Problem requirements => Repeat the listing that follows character for character, omitting images.

Exercise input =>
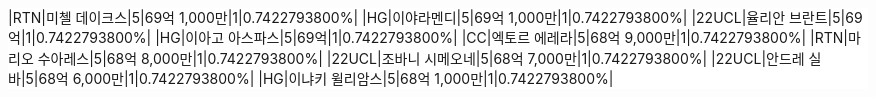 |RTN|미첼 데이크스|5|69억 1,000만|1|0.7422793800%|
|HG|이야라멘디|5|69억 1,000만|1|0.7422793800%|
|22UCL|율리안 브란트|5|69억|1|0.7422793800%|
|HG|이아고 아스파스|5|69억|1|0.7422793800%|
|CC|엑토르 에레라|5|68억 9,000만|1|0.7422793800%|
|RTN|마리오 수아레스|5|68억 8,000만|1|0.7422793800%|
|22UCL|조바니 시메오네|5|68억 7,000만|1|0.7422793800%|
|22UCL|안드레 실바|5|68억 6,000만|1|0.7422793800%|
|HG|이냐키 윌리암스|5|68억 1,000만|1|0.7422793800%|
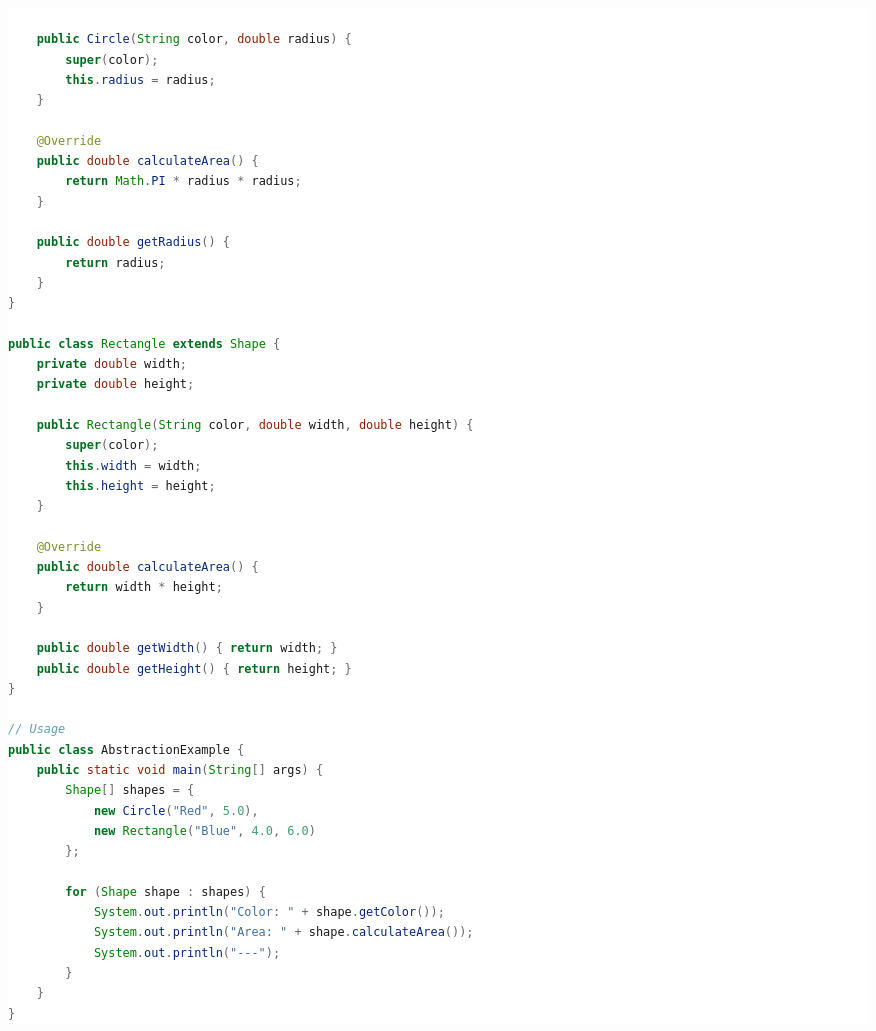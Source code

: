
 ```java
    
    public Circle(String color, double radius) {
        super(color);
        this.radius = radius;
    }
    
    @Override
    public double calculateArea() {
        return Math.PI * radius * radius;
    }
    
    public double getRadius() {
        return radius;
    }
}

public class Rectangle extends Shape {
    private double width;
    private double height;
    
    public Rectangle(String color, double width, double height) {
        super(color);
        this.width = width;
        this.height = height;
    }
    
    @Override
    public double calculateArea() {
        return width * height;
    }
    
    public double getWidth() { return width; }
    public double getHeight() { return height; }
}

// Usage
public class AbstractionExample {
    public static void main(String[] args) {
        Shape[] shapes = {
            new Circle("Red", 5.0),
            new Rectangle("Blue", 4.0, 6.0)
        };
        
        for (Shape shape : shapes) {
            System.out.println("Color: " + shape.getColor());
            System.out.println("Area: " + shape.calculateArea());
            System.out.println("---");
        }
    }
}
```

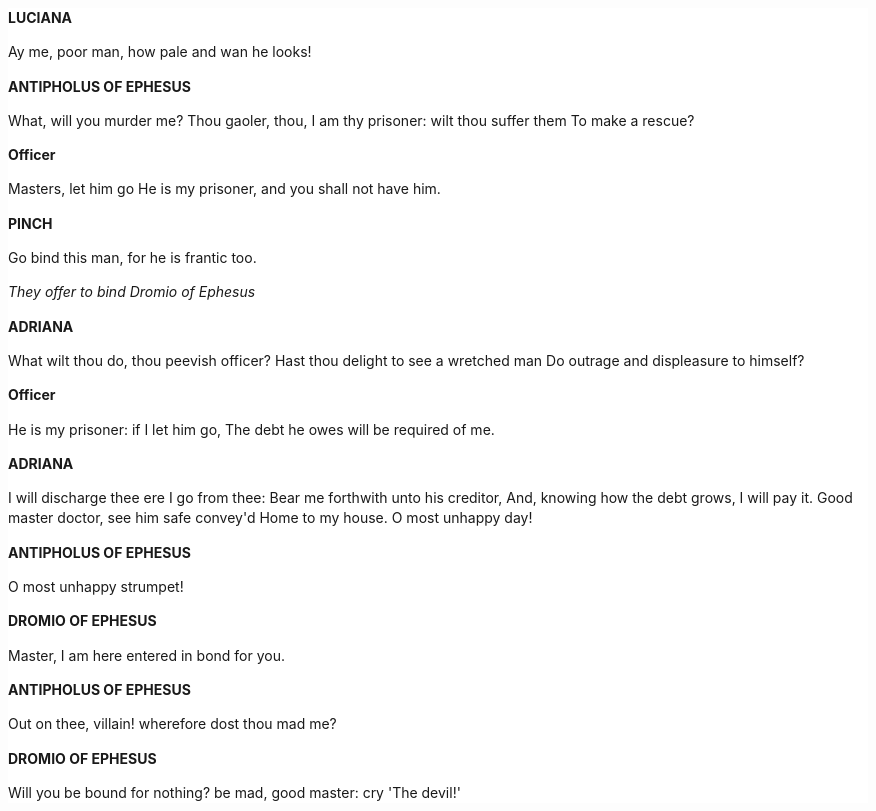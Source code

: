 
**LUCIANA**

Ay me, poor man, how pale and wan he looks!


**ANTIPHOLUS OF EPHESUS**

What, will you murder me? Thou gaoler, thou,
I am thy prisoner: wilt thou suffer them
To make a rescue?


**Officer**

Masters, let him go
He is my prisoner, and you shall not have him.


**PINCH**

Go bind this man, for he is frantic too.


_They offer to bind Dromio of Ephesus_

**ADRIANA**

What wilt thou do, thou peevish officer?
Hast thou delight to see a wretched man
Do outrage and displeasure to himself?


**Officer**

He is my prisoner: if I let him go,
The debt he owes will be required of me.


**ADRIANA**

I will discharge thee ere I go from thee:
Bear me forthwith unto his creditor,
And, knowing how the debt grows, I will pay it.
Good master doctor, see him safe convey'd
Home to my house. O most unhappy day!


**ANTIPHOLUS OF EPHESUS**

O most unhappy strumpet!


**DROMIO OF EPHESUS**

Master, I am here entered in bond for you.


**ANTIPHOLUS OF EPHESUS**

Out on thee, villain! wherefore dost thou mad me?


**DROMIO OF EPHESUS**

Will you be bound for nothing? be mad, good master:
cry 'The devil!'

Answer to this problem =>
 |RTN|미첼 데이크스|5|69억 1,000만|1|0.7422793800%|
|HG|이야라멘디|5|69억 1,000만|1|0.7422793800%|
|22UCL|율리안 브란트|5|69억|1|0.7422793800%|
|HG|이아고 아스파스|5|69억|1|0.7422793800%|
|CC|엑토르 에레라|5|68억 9,000만|1|0.7422793800%|
|RTN|마리오 수아레스|5|68억 8,000만|1|0.7422793800%|
|22UCL|조바니 시메오네|5|68억 7,000만|1|0.7422793800%|
|22UCL|안드레 실바|5|68억 6,000만|1|0.7422793800%|
|HG|이냐키 윌리암스|5|68억 1,000만|1|0.7422793800%|
Source code

:
 ```java
    
    public Circle(String color, double radius) {
        super(color);
        this.radius = radius;
    }
    
    @Override
    public double calculateArea() {
        return Math.PI * radius * radius;
    }
    
    public double getRadius() {
        return radius;
    }
}

public class Rectangle extends Shape {
    private double width;
    private double height;
    
    public Rectangle(String color, double width, double height) {
        super(color);
        this.width = width;
        this.height = height;
    }
    
    @Override
    public double calculateArea() {
        return width * height;
    }
    
    public double getWidth() { return width; }
    public double getHeight() { return height; }
}

// Usage
public class AbstractionExample {
    public static void main(String[] args) {
        Shape[] shapes = {
            new Circle("Red", 5.0),
            new Rectangle("Blue", 4.0, 6.0)
        };
        
        for (Shape shape : shapes) {
            System.out.println("Color: " + shape.getColor());
            System.out.println("Area: " + shape.calculateArea());
            System.out.println("---");
        }
    }
}
```

Source code

: 
**LUCIANA**

Ay me, poor man, how pale and wan he looks!


**ANTIPHOLUS OF EPHESUS**

What, will you murder me? Thou gaoler, thou,
I am thy prisoner: wilt thou suffer them
To make a rescue?


**Officer**

Masters, let him go
He is my prisoner, and you shall not have him.


**PINCH**

Go bind this man, for he is frantic too.


_They offer to bind Dromio of Ephesus_

**ADRIANA**

What wilt thou do, thou peevish officer?
Hast thou delight to see a wretched man
Do outrage and displeasure to himself?


**Officer**

He is my prisoner: if I let him go,
The debt he owes will be required of me.


**ADRIANA**

I will discharge thee ere I go from thee:
Bear me forthwith unto his creditor,
And, knowing how the debt grows, I will pay it.
Good master doctor, see him safe convey'd
Home to my house. O most unhappy day!


**ANTIPHOLUS OF EPHESUS**

O most unhappy strumpet!


**DROMIO OF EPHESUS**

Master, I am here entered in bond for you.


**ANTIPHOLUS OF EPHESUS**

Out on thee, villain! wherefore dost thou mad me?


**DROMIO OF EPHESUS**

Will you be bound for nothing? be mad, good master:
cry 'The devil!'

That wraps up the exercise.